[REQUIRED ACTION] Some lines in the listing hold the word "parent". Return each of them.

[TASK INPUT]
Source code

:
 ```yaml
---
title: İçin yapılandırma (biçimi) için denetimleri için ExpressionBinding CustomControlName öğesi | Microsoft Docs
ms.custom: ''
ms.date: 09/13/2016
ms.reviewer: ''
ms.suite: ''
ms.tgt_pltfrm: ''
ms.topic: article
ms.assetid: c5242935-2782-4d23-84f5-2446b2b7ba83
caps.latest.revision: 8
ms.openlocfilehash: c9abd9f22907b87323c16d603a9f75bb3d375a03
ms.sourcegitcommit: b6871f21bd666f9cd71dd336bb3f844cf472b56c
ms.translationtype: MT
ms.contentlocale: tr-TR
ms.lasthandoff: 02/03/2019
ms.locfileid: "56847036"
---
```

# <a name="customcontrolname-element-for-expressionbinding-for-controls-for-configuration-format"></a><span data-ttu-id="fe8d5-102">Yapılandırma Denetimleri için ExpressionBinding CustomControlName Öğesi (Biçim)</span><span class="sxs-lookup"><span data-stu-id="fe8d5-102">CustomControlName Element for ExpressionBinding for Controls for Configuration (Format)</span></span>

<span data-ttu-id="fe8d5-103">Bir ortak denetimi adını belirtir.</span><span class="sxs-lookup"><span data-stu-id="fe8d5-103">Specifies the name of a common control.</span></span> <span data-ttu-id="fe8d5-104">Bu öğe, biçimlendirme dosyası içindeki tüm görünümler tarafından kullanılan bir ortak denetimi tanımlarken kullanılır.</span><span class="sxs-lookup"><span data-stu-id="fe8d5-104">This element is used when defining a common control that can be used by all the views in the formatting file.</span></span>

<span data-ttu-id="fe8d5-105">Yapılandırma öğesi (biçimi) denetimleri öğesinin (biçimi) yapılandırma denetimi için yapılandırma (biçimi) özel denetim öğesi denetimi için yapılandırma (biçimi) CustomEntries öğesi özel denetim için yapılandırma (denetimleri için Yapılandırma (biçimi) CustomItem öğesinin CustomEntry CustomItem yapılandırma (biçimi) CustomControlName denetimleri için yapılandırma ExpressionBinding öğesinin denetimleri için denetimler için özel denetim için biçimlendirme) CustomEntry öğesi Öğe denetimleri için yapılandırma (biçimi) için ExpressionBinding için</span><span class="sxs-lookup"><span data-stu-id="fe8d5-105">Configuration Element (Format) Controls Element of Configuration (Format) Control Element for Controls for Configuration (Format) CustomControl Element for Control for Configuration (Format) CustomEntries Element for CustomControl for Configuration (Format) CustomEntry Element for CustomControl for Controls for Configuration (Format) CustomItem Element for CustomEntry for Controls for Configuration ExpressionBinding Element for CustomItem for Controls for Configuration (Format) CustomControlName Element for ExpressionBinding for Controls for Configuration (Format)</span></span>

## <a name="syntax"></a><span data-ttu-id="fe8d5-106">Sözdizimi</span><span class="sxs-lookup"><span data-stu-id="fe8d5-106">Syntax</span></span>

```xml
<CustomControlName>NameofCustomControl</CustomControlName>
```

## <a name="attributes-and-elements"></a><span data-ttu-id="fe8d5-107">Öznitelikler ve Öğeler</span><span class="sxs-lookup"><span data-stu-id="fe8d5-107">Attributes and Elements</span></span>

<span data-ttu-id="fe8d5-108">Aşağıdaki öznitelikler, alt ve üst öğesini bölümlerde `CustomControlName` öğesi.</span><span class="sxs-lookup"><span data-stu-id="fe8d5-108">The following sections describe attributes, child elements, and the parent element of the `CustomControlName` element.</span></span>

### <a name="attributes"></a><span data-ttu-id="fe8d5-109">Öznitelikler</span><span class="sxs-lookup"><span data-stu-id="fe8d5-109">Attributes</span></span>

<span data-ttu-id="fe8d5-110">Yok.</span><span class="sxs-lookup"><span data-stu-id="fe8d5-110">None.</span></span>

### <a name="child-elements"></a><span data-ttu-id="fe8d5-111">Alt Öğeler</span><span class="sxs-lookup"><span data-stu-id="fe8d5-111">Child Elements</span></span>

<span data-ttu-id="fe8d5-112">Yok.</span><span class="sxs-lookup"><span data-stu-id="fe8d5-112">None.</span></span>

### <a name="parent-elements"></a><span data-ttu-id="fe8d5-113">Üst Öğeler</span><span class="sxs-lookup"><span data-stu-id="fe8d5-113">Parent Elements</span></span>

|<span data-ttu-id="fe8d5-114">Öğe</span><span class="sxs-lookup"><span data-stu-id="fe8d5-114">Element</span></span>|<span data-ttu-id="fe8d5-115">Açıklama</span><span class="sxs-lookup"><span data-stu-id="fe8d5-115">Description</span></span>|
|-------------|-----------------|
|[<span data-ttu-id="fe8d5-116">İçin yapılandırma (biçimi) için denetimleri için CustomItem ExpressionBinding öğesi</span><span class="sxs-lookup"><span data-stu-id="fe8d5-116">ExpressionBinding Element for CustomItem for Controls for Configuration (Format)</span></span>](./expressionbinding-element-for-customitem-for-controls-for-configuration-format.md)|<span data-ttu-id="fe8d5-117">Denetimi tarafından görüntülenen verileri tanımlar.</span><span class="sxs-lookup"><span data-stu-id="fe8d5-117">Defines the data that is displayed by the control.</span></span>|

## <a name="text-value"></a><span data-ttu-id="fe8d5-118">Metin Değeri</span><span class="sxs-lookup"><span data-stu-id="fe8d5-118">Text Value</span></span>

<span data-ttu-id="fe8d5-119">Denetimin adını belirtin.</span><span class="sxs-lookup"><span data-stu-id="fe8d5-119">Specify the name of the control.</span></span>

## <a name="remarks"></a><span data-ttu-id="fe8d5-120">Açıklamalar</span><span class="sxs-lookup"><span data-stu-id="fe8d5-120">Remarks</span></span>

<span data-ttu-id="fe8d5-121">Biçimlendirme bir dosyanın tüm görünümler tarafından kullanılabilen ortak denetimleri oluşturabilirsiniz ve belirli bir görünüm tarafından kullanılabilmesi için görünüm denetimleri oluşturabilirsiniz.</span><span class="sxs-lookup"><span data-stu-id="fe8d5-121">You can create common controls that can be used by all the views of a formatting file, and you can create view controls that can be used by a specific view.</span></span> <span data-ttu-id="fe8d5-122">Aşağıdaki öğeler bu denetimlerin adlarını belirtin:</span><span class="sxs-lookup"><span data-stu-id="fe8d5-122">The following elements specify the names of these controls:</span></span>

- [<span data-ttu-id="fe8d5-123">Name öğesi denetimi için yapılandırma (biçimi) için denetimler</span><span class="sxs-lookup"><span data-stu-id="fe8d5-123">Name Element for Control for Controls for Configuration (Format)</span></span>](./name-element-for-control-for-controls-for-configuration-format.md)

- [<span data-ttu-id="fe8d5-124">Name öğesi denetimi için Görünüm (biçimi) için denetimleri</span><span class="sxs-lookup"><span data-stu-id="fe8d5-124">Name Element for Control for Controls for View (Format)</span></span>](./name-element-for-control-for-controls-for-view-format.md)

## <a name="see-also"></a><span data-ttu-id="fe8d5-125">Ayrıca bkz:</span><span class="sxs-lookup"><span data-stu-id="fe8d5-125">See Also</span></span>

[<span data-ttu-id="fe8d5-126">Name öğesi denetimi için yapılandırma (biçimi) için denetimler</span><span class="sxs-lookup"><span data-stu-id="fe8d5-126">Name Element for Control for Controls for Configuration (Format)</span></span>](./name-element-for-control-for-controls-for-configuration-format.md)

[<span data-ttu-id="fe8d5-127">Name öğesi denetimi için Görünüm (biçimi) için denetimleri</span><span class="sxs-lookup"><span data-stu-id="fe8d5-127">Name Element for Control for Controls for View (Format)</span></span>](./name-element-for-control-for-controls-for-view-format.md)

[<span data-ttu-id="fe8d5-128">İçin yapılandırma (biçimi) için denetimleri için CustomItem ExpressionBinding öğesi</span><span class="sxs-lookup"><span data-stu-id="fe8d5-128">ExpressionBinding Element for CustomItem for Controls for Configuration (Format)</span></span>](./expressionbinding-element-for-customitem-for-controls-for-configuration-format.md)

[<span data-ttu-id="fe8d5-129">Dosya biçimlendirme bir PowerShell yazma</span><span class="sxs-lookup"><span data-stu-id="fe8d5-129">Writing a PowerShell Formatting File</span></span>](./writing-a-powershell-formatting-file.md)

[EXERCISE RESPONSE]
<span data-ttu-id="fe8d5-108">Aşağıdaki öznitelikler, alt ve üst öğesini bölümlerde `CustomControlName` öğesi.</span><span class="sxs-lookup"><span data-stu-id="fe8d5-108">The following sections describe attributes, child elements, and the parent element of the `CustomControlName` element.</span></span>
### <a name="parent-elements"></a><span data-ttu-id="fe8d5-113">Üst Öğeler</span><span class="sxs-lookup"><span data-stu-id="fe8d5-113">Parent Elements</span></span>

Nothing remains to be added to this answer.